HOW TO COMPLETE THIS TASK → Pull out every line below that contains the word "lässt".

RECORDS FOR THIS TASK →
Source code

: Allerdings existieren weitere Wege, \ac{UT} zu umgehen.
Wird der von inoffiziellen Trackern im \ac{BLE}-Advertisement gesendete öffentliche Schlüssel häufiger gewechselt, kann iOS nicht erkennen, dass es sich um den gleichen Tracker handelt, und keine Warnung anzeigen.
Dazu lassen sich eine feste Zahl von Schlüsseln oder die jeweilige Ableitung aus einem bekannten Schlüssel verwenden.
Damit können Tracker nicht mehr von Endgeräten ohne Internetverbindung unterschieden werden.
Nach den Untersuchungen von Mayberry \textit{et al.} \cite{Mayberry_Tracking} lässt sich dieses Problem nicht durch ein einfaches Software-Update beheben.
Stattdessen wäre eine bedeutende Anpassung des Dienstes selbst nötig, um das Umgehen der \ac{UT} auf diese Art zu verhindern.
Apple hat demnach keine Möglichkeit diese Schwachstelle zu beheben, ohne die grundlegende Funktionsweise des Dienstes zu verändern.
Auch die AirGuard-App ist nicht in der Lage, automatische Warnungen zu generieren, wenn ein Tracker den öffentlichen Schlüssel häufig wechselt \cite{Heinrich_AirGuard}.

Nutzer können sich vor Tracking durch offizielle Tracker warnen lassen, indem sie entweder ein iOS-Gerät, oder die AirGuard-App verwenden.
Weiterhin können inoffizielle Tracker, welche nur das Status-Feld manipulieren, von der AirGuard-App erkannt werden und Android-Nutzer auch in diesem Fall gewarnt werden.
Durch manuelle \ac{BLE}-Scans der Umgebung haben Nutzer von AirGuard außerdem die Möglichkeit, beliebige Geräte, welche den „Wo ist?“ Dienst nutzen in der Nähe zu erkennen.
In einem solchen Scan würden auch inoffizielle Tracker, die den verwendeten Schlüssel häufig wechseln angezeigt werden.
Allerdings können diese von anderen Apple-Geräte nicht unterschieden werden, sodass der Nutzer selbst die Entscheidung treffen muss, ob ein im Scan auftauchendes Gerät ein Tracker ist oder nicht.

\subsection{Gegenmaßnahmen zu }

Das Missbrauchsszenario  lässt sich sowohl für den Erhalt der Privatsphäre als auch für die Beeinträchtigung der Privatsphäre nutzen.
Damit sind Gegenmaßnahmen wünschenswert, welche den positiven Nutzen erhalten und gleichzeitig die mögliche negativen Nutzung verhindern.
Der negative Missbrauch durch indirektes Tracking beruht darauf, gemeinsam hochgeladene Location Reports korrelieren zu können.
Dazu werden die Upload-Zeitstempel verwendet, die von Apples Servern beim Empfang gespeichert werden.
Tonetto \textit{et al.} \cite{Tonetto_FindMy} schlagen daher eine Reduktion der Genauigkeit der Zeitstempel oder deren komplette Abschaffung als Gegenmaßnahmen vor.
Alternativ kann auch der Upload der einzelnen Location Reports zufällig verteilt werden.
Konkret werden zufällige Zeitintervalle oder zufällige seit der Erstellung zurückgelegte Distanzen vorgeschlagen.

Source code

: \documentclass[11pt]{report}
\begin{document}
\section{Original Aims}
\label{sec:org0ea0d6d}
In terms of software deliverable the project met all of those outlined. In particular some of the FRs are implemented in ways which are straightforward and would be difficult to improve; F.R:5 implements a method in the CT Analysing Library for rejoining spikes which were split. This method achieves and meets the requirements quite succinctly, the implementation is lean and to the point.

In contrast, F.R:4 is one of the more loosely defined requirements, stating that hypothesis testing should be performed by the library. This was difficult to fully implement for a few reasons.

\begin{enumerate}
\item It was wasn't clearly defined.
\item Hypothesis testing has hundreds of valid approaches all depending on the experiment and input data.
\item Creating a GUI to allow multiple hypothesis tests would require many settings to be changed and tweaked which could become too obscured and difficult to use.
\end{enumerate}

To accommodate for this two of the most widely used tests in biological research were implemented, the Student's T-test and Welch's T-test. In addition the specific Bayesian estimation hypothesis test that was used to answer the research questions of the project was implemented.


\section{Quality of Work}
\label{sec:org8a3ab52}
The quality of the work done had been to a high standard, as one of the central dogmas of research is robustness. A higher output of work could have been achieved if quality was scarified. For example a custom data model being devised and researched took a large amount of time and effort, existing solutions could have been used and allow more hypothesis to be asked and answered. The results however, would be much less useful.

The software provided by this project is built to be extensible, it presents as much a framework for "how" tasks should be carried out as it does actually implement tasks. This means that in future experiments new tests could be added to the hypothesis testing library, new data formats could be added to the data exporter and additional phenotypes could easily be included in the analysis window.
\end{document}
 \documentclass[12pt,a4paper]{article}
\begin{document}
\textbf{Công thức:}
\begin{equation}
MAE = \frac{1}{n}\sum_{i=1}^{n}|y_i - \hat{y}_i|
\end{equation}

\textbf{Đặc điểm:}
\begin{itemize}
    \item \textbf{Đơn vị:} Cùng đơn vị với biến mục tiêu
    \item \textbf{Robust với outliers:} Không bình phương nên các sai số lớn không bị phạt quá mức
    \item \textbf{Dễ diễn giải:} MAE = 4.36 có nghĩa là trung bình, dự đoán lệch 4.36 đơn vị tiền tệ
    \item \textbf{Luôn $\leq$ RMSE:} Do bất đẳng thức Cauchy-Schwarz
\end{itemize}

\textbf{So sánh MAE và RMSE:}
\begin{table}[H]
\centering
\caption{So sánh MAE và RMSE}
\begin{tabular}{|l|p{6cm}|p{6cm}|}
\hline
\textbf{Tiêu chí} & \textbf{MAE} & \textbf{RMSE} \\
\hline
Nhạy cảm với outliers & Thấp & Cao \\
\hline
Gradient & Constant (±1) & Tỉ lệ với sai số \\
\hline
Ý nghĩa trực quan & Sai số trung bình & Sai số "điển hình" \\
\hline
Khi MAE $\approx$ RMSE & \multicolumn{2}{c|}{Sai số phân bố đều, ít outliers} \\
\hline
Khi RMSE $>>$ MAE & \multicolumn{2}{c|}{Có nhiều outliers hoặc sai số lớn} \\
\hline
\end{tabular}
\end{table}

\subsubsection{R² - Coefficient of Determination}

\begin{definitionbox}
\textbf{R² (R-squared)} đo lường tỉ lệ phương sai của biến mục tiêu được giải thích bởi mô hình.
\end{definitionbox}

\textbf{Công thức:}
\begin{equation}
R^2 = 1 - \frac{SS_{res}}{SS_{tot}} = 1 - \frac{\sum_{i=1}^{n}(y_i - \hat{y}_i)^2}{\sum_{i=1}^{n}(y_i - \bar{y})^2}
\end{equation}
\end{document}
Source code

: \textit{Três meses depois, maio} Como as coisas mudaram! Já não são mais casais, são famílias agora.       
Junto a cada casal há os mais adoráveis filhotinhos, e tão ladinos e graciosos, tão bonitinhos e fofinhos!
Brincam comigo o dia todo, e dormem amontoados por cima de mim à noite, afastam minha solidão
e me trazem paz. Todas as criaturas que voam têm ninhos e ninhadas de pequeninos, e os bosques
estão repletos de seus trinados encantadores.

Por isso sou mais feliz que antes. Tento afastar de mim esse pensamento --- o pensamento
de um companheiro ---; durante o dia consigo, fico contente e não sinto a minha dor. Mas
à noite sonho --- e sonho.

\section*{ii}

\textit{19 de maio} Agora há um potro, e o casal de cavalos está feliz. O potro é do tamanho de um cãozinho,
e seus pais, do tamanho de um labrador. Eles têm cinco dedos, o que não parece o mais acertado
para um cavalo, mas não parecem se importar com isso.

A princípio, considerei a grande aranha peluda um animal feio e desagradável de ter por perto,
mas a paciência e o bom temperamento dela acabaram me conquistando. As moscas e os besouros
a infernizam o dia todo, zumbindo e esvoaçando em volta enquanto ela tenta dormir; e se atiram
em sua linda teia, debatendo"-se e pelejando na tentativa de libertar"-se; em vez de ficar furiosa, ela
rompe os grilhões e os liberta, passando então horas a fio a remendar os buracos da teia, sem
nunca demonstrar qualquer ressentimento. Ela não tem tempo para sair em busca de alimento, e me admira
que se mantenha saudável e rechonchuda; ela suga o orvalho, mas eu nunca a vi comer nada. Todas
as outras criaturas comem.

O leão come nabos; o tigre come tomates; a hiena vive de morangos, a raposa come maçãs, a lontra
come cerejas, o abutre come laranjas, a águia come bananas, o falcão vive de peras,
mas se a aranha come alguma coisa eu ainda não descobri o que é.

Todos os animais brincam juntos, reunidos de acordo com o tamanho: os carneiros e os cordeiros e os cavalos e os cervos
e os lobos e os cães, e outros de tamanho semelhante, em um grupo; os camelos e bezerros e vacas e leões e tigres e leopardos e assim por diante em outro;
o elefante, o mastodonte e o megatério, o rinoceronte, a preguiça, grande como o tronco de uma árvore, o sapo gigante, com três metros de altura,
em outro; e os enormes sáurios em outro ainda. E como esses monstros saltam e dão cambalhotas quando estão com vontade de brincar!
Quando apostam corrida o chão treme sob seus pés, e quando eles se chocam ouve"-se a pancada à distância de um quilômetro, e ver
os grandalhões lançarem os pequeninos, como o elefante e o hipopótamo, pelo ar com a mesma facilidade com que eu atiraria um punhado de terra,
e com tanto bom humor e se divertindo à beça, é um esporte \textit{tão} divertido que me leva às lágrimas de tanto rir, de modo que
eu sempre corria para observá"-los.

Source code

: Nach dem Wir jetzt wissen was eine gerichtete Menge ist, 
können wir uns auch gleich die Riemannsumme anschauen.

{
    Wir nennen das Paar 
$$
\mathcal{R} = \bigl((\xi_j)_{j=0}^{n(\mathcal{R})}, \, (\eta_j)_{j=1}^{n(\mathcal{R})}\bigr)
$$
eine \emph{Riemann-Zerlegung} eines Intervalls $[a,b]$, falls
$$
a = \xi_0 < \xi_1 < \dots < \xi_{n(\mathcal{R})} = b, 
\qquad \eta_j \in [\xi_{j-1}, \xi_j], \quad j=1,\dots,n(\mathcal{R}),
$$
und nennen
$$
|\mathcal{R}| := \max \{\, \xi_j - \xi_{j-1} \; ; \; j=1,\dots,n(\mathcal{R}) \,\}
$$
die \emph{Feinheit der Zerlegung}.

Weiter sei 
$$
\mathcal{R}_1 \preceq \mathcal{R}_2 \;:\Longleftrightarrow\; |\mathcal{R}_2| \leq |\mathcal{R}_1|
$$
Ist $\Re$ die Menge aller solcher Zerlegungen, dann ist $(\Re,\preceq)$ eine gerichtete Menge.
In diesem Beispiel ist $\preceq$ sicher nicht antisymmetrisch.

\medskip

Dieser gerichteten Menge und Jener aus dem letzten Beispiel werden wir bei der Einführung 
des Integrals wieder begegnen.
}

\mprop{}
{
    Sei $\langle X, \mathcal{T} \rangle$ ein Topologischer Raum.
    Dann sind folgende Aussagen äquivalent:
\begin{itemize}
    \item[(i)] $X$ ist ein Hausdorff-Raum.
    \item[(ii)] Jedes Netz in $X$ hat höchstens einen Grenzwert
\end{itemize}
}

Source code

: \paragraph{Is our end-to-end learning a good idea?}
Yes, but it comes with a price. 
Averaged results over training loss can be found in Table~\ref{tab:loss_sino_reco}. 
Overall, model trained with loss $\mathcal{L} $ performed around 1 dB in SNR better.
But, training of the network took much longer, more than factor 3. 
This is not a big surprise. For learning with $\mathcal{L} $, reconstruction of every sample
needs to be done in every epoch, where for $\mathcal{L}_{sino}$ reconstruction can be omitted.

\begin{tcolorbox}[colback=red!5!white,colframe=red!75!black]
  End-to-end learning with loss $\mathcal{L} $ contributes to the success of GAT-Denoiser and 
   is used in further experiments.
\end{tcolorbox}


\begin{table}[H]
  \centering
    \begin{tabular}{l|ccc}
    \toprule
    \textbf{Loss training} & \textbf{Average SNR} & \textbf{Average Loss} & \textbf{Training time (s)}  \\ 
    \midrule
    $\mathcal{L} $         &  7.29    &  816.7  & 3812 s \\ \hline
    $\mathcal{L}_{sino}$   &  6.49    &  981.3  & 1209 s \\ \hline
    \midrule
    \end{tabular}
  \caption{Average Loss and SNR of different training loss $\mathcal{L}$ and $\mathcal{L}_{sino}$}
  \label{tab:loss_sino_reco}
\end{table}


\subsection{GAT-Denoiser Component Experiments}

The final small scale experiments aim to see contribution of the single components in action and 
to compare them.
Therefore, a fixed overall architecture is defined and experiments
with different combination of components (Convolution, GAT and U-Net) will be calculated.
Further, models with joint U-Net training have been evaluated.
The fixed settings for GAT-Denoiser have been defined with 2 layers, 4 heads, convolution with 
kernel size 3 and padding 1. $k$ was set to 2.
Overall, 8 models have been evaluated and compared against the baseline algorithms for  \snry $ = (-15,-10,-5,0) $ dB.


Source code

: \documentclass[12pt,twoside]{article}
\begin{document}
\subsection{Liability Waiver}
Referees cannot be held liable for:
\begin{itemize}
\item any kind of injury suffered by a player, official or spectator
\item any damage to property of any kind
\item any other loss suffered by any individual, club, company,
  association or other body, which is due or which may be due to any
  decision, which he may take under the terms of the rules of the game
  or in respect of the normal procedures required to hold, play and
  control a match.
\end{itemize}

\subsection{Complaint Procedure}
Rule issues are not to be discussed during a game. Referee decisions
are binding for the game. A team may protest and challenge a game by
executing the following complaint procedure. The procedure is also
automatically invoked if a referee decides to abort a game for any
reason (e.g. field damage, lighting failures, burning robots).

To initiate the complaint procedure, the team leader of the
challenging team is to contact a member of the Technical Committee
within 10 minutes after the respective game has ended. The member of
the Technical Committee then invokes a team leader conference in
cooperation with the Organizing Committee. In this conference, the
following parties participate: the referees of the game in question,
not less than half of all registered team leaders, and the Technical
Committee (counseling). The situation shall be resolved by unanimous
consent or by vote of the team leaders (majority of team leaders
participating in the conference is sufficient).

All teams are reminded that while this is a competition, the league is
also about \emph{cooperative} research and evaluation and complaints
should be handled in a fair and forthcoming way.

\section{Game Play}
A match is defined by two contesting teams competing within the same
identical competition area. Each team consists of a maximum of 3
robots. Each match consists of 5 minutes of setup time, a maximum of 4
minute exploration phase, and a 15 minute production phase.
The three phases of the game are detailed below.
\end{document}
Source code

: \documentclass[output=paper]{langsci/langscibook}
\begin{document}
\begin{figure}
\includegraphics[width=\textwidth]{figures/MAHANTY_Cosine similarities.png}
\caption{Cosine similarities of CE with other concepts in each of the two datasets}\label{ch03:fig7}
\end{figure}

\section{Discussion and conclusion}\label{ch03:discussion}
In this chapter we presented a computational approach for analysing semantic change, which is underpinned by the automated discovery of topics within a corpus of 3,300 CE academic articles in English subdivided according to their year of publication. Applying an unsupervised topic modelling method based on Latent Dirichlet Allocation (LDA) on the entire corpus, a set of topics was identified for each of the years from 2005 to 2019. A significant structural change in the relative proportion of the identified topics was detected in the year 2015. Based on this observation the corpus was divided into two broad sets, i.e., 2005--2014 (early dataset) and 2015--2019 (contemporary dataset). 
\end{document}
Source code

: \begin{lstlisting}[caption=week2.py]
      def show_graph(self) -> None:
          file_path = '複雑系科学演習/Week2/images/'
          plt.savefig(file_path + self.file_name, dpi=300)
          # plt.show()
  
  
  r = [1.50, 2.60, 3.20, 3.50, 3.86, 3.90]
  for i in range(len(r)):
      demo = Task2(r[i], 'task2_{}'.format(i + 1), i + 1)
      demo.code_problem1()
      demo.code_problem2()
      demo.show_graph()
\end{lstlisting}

ANSWER TO THIS EXERCISE →
Nach den Untersuchungen von Mayberry \textit{et al.} \cite{Mayberry_Tracking} lässt sich dieses Problem nicht durch ein einfaches Software-Update beheben.
Das Missbrauchsszenario  lässt sich sowohl für den Erhalt der Privatsphäre als auch für die Beeinträchtigung der Privatsphäre nutzen.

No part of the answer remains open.